(Plain-text document sources)
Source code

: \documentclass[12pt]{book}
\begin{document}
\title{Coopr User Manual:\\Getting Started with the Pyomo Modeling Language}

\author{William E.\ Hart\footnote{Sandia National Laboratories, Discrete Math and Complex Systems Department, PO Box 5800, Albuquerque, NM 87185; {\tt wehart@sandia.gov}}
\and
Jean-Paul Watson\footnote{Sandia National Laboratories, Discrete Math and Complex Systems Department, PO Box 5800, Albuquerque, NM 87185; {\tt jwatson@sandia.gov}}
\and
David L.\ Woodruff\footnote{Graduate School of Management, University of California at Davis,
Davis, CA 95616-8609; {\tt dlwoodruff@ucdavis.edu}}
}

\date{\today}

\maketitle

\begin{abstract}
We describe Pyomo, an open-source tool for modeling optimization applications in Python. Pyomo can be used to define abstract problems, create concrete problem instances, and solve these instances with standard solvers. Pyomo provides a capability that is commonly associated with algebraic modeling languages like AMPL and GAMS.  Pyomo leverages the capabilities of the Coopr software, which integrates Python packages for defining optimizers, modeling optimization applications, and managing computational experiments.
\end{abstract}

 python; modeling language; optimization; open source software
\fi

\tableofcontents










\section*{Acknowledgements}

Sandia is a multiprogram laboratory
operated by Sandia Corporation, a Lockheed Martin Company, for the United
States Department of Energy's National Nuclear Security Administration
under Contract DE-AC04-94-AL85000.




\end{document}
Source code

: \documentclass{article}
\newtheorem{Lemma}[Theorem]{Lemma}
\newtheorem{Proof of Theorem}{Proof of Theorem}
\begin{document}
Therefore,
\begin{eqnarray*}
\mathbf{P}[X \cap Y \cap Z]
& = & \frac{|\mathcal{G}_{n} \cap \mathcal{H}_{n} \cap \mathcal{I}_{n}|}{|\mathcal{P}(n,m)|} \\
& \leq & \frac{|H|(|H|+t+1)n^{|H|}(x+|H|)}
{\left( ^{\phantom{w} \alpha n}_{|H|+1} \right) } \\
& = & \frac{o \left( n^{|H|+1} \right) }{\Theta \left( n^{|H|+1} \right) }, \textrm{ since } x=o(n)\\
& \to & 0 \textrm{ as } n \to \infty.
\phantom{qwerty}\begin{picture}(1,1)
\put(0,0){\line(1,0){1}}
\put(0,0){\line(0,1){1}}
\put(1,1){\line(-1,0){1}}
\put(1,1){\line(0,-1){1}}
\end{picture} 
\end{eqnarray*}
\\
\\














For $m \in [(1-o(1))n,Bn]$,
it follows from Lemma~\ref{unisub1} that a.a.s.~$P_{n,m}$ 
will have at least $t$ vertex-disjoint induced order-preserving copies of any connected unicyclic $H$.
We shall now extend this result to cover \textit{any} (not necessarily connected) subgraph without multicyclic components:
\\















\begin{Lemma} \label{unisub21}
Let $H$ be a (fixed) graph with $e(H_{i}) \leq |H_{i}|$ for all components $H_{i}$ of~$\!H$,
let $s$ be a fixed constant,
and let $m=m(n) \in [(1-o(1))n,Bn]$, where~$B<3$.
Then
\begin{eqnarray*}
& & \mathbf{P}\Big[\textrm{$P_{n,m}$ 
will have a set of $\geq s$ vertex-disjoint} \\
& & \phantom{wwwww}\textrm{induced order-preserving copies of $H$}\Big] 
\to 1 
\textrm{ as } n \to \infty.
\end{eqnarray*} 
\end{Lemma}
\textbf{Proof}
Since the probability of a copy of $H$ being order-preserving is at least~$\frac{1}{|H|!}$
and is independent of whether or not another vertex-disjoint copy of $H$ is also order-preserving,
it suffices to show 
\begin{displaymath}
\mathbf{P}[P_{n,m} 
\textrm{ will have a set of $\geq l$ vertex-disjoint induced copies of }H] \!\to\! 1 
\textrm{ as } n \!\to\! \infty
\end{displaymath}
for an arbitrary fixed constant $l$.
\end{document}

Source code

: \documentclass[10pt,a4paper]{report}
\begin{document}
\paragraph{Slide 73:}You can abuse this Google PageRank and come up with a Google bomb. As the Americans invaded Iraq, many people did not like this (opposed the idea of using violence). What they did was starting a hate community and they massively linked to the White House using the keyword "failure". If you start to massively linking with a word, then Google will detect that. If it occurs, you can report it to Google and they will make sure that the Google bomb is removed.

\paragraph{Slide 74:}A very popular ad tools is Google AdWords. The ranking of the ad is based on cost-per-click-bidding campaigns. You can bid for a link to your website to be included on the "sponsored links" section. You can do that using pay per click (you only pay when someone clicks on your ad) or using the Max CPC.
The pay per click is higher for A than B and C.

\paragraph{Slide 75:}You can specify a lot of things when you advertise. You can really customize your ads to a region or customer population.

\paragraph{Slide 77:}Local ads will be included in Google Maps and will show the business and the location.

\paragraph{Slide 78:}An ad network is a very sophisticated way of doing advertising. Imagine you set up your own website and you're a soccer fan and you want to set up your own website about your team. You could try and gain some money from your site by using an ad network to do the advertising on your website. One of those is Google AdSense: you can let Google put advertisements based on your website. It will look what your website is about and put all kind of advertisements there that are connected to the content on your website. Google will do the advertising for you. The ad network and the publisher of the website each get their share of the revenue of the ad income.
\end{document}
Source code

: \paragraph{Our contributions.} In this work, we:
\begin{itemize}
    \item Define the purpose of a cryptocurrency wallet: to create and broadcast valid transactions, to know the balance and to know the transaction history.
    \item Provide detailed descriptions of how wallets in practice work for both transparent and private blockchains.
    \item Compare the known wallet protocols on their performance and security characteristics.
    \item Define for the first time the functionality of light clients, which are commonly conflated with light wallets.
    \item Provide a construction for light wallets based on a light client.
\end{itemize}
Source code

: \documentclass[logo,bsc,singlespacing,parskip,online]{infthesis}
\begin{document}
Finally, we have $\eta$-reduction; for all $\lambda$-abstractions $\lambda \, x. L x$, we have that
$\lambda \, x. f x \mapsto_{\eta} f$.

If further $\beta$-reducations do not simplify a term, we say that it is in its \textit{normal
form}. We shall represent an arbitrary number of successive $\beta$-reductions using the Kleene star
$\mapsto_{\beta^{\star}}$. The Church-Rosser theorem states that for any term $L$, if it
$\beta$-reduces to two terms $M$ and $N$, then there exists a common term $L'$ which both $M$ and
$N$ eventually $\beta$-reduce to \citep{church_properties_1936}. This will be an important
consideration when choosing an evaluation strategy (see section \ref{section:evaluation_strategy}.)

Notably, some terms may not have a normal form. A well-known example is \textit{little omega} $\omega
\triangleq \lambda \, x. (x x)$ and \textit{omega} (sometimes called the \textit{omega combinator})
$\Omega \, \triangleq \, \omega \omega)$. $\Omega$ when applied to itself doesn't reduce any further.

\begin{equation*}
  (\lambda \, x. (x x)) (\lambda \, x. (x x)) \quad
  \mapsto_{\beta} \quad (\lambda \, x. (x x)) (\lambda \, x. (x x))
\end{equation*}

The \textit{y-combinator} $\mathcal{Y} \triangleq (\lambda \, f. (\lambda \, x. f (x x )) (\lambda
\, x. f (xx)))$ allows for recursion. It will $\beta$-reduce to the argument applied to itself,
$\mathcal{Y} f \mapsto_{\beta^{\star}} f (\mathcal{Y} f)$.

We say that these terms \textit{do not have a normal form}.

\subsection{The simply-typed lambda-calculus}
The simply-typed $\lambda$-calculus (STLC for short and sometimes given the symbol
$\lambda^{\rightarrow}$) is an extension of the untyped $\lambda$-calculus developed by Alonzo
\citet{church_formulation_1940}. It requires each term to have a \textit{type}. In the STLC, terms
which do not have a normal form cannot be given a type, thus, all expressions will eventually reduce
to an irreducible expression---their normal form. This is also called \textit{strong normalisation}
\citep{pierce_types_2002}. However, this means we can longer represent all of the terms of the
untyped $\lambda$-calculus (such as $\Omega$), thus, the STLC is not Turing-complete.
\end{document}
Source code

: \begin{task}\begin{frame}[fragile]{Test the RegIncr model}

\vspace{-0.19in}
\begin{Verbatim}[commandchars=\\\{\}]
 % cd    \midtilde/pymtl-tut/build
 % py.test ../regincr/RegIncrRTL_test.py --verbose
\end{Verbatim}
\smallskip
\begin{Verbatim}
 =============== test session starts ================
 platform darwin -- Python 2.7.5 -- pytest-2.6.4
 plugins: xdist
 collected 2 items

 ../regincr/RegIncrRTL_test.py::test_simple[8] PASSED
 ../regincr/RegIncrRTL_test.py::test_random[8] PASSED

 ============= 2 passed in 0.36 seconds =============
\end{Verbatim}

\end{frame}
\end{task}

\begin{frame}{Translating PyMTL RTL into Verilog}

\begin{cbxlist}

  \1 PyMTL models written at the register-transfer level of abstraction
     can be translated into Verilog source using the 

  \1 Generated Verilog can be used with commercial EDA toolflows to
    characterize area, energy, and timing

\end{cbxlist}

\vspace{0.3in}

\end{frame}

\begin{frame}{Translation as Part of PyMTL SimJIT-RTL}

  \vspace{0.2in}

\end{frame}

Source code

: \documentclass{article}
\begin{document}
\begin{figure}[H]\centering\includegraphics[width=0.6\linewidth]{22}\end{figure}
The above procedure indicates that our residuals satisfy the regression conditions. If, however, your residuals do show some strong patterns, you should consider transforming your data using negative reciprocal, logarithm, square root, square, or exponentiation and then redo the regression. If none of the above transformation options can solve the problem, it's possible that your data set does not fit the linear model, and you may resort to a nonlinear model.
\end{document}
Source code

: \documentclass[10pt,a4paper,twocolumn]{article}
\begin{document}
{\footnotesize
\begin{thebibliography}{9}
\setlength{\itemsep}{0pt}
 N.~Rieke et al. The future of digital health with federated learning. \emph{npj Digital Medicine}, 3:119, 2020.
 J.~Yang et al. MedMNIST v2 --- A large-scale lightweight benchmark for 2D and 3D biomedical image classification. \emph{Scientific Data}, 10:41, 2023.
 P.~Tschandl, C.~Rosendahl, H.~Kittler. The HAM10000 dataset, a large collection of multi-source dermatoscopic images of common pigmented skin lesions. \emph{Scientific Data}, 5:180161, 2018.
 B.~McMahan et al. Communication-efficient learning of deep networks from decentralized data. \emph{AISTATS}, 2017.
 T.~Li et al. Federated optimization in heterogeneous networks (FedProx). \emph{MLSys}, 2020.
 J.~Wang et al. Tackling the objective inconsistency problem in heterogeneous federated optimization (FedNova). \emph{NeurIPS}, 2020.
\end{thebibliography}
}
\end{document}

▶ **Task objective**:
Copy each line in the entries above where "thebibliography" turns up.

▶ **Response box**:
\begin{thebibliography}{9}
\end{thebibliography}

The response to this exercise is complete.